You are reading a book. Somewhere else in America, someone is writing one. For now, you’re reading a story that someone else read a year ago and thought it was good enough to spend money on to convince others to read it. So far, it’s not bad. You don’t read it so much for the story as much as you have to read the prose. Why? Because you’re a writer yourself and a year from now (you hope sooner) someone, somewhere, in America will say that your prose is halfway decent and maybe they’ll throw a couple thousand dollars to convince other people it’s worth reading too. You read in your room. Coffee shops are crowded with glowing screens, Spotify indie band playlists, screaming children, and dogs. Too many distractions. Next to you is a guy with a busted looking laptop, typing loudly and whispering to himself over a mug of coffee that was long gone over an hour ago. He’s writing. Probably a term paper or maybe it’s a novel about being 20 something in a popular city in America while experimenting with drugs, alcohol, and a newfound sexuality. It’s probably the latter and more of a reason for you to not read in coffee shops.
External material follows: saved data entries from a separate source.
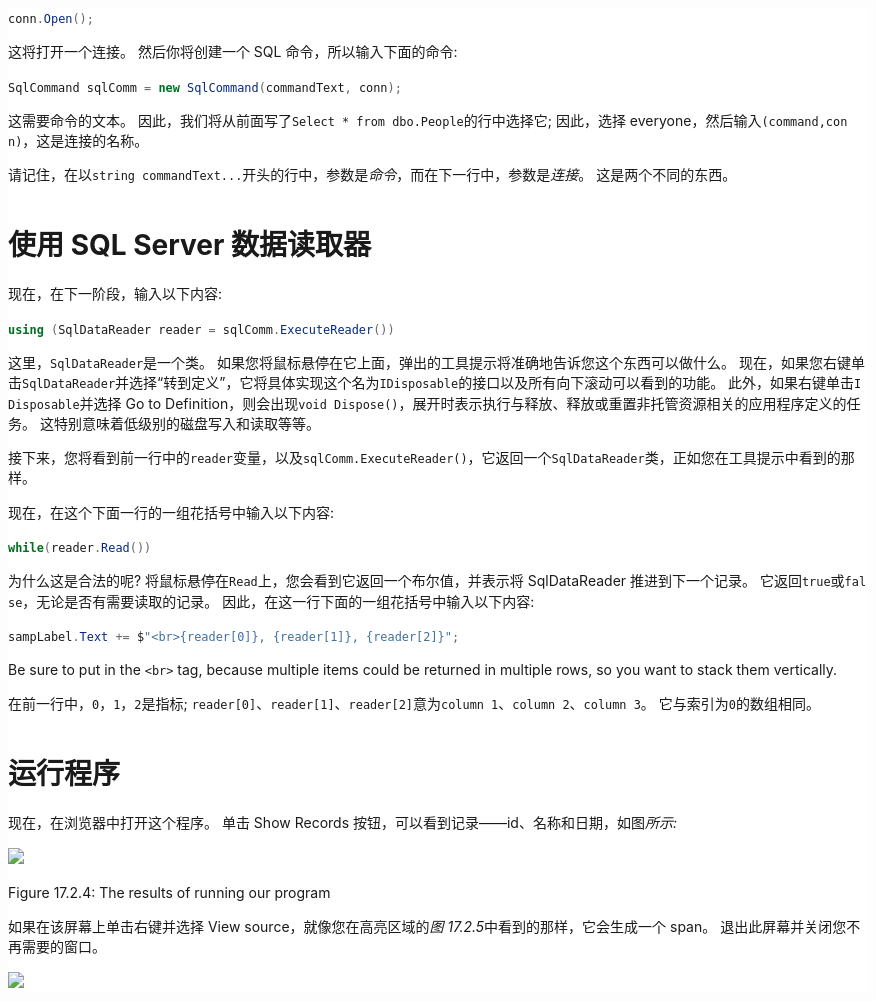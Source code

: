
 ```cs
conn.Open();
```

这将打开一个连接。 然后你将创建一个 SQL 命令，所以输入下面的命令:

```cs
SqlCommand sqlComm = new SqlCommand(commandText, conn);
```

这需要命令的文本。 因此，我们将从前面写了`Select * from dbo.People`的行中选择它; 因此，选择 everyone，然后输入`(command,conn)`，这是连接的名称。

请记住，在以`string commandText...`开头的行中，参数是*命令*，而在下一行中，参数是*连接*。 这是两个不同的东西。

# 使用 SQL Server 数据读取器

现在，在下一阶段，输入以下内容:

```cs
using (SqlDataReader reader = sqlComm.ExecuteReader())
```

这里，`SqlDataReader`是一个类。 如果您将鼠标悬停在它上面，弹出的工具提示将准确地告诉您这个东西可以做什么。 现在，如果您右键单击`SqlDataReader`并选择“转到定义”，它将具体实现这个名为`IDisposable`的接口以及所有向下滚动可以看到的功能。 此外，如果右键单击`IDisposable`并选择 Go to Definition，则会出现`void Dispose()`，展开时表示执行与释放、释放或重置非托管资源相关的应用程序定义的任务。 这特别意味着低级别的磁盘写入和读取等等。

接下来，您将看到前一行中的`reader`变量，以及`sqlComm.ExecuteReader()`，它返回一个`SqlDataReader`类，正如您在工具提示中看到的那样。

现在，在这个下面一行的一组花括号中输入以下内容:

```cs
while(reader.Read())
```

为什么这是合法的呢? 将鼠标悬停在`Read`上，您会看到它返回一个布尔值，并表示将 SqlDataReader 推进到下一个记录。 它返回`true`或`false`，无论是否有需要读取的记录。 因此，在这一行下面的一组花括号中输入以下内容:

```cs
sampLabel.Text += $"<br>{reader[0]}, {reader[1]}, {reader[2]}";
```

Be sure to put in the `<br>` tag, because multiple items could be returned in multiple rows, so you want to stack them vertically.

在前一行中，`0`，`1`，`2`是指标; `reader[0]`、`reader[1]`、`reader[2]`意为`column 1`、`column 2`、`column 3`。 它与索引为`0`的数组相同。

# 运行程序

现在，在浏览器中打开这个程序。 单击 Show Records 按钮，可以看到记录——id、名称和日期，如图*所示:*

![](assets/72ad12e2-df15-415a-84da-33952f0c57d1.png)

Figure 17.2.4: The results of running our program

如果在该屏幕上单击右键并选择 View source，就像您在高亮区域的*图 17.2.5*中看到的那样，它会生成一个 span。 退出此屏幕并关闭您不再需要的窗口。

![](assets/a40c53c2-24d3-4e7b-b81e-d9e98da8c4b4.png)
So you read in your room. Your computer’s shut off and you close the blinds to your window, even if it’s one in the morning and no one’s awake on a Tuesday. You’re living as you will one day die, alone. For now that’s a good thing. It’s time to concentrate. To study. To see what others have done and what made their story work to get from Microsoft Word to printed page. You reach page three before you hear a knock on your door follow by the turning of a knob. She’s standing there in an oversized t-shirt of her grandfather’s retirement party and leaning against the wall with a look in her eyes. Nothing else.
“Can you read me something tonight?” She asks.